Segundo o autor, o Tampico, procedente de Nova Iorque e consignado à firma Antônio R. Cordeiro & Cia., trouxe 1,2 mil barricas de farinha de trigo. Mais que a carga, simbolizava a inserção efetiva de Pelotas na navegação de longo curso.
Cidade mobilizada

Navios de grande porte passaram a atracar após a desobstrução da barra (Foto: Projeto Porto Memória)
A chegada mobilizou a cidade. Rebocado inicialmente pelo vapor Helena e, depois, pelo São Pedro, o navio foi recebido por bandas de música (Lyra Pelotense, União e Santa Cecília), girândolas de foguetes e uma multidão que se acotovelava no cais, na praça Domingos Rodrigues e nos torreões dos casarões centrais.
Do alto do palacete do Barão da Conceição, que permanece de pé, na rua 15 de Novembro esquina com Voluntários da Pátria, observava-se tudo por telescópio. À frente das comemorações estava João Simões Lopes Filho, o Barão da Graça, que dias depois seria elevado a Visconde.
Quando o Tampico atracou, às 11h, o entusiasmo foi descrito pela imprensa como indescritível. Senhoras ofereceram flores ao capitão Frederick L. Bonnhoff; discursos exaltaram o progresso e a aproximação comercial com os Estados Unidos. A prancha lançada ao cais foi saudada como “ponte” simbólica para o futuro econômico da cidade.
Despedida no dia 23
Nos dias seguintes, a descarga foi acelerada pelos carros da Cia Ferro-Carril e Cais de Pelotas. No domingo, o navio recebeu “uma romaria popular”. E, ao carregar charque com destino a Pernambuco, em cerimônia ritualizada na charqueada de Heliodoro de Azevedo e Souza, consolidou-se como elo entre o produto-símbolo da economia local e o mercado externo.
O Tampico partiu em 23 de fevereiro. Deixou, porém, mais que rastros nas águas do São Gonçalo: inaugurou um novo capítulo na história portuária e comercial da “Princesa do Sul”.
Fonte: Porto Memória – Volume 2 (Pelotas, 2025), de Guilherme Pinto de Almeida
Há 90 anos
Plateia de rádio escolhe as melhores composições para o Carnaval de 1936
O Carnaval de Pelotas, realizado entre os dias 23 e 25 de fevereiro de 1936, contou com novas marchinhas escritas por músicos da cidade. As composições foram reveladas no concurso que aconteceu no dia 5 de fevereiro, no Cine Teatro Capitólio.

Folia foi realizada entre 23 e 25 de fevereiro (Foto: Reprodução)
Estavam inscritos 12 concorrentes para o concurso organizado pela rádio Cultura. Foram julgadas quatro marchas e oito sambas, todos de autoria de maestros e amadores pelotenses.
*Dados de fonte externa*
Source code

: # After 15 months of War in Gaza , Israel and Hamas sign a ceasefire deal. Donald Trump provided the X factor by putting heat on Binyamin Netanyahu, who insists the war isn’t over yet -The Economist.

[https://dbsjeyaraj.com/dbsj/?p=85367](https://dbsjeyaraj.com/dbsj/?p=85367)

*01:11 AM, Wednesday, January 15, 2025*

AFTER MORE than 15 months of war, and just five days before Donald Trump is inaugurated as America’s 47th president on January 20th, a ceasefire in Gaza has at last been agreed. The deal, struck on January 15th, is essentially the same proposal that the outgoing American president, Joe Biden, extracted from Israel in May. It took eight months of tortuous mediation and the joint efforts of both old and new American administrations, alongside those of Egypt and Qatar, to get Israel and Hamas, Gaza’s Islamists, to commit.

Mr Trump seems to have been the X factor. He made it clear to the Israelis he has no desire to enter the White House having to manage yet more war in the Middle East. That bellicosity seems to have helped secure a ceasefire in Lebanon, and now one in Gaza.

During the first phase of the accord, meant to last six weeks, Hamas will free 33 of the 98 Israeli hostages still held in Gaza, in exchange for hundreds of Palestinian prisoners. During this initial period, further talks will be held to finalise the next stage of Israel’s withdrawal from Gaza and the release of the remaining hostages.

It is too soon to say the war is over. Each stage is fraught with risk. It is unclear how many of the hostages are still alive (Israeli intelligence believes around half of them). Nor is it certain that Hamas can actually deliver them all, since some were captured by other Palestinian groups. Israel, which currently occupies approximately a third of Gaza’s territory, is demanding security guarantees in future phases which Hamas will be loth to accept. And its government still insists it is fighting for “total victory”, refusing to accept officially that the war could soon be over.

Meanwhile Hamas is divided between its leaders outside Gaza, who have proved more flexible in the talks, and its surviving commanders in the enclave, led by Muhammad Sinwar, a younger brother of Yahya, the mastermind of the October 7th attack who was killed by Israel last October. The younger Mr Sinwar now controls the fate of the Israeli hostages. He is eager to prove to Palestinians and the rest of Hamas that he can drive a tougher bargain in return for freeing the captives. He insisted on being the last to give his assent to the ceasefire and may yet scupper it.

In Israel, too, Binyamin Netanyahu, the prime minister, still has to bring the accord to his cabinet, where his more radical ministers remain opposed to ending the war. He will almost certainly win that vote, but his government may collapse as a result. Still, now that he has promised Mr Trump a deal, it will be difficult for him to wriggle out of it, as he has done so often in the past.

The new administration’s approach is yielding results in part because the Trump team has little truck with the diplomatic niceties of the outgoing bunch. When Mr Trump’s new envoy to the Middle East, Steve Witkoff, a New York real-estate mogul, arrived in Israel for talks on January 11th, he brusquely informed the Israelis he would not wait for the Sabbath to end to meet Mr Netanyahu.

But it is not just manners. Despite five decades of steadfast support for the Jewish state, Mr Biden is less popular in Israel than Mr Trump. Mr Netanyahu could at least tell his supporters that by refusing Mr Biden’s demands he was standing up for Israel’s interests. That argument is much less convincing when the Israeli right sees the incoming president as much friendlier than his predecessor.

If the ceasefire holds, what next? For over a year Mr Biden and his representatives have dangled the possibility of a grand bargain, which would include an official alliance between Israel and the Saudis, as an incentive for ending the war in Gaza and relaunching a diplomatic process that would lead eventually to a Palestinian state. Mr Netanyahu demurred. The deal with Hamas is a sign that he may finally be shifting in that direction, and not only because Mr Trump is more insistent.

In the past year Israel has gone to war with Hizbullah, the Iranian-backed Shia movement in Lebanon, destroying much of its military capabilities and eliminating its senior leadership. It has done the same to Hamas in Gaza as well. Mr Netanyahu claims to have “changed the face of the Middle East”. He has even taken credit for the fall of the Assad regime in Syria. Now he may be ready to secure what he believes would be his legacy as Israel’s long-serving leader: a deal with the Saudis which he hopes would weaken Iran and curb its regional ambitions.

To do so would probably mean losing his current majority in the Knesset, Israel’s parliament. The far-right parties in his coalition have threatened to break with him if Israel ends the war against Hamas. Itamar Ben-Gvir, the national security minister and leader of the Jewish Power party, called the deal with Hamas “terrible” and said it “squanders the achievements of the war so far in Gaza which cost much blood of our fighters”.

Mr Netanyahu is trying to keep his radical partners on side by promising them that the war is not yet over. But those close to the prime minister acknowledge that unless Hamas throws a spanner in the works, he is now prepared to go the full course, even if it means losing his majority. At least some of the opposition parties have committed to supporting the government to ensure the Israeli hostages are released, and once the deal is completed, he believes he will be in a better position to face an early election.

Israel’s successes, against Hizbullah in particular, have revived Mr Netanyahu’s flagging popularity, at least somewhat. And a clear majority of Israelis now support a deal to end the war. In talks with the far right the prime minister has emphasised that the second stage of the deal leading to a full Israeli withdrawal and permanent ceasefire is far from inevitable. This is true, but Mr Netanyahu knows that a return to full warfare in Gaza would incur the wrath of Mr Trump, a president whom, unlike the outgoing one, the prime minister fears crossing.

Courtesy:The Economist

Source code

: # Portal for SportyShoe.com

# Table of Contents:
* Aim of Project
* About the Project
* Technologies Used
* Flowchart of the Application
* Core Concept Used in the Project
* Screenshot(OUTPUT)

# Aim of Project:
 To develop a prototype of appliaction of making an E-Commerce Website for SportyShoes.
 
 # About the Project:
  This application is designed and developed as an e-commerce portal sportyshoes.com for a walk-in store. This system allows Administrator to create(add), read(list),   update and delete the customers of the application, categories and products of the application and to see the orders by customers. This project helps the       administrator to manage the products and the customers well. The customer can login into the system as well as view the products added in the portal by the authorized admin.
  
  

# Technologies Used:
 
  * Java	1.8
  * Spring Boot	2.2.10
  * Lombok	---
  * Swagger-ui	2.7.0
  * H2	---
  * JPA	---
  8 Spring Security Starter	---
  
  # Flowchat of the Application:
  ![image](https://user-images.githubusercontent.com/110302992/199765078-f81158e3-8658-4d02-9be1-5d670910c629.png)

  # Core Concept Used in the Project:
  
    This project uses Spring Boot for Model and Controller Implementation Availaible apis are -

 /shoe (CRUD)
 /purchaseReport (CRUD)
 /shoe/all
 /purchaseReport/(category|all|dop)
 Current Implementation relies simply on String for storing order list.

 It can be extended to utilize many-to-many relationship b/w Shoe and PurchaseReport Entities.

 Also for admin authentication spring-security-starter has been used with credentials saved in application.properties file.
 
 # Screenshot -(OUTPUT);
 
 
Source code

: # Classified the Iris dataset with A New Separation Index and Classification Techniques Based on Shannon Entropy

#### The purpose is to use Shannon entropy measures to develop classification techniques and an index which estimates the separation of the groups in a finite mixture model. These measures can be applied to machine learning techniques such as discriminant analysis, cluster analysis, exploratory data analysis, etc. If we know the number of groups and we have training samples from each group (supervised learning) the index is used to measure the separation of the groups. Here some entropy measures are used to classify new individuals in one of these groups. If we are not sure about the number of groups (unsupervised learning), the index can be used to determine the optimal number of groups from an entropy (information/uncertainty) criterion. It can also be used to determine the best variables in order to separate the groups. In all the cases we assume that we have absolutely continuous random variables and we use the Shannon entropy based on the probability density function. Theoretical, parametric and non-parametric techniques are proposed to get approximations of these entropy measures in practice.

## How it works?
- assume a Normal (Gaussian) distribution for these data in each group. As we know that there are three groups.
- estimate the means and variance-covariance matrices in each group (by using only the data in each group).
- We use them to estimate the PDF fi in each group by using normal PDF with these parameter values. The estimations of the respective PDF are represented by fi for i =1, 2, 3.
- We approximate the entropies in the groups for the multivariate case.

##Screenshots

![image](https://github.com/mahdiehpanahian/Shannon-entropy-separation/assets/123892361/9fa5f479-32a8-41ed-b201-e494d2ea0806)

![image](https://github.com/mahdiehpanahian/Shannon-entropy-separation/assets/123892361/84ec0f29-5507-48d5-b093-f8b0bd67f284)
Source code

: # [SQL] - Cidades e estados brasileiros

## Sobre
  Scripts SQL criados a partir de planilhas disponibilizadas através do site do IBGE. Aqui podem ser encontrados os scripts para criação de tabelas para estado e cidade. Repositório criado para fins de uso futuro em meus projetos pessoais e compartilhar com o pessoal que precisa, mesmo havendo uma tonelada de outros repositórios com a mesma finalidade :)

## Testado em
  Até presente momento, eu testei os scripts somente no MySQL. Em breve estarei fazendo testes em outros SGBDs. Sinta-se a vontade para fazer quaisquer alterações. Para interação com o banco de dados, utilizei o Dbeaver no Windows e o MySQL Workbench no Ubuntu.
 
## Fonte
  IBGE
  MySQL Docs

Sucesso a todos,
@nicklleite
Foi a plateia quem julgou o certame, lançando seus votos nos cupons que receberam junto com o ingresso do evento. A contagem dos votos foi feita por uma comissão formada por representantes da imprensa.
Quem ganhou
A quarta marcha apresentada, chamada Eu sei, com música de João Leal Brito e letra de Mário de Souza Machado, conquistou a plateia que concedeu à composição o primeiro lugar. O samba, sob o título de Samba do Fragata, com música do maestro Rubens Brito e letra de Mario de Souza Machado, foi a vencedora de sua categoria.
O segundo lugar ficou com a marcha Rainha do meu Carnaval, composta integralmente por Mauro Luz. Entre os sambas, Hás de voltar, de João Leal Brito e Mário de Souza Machado, foi considerado o segundo mais bonito.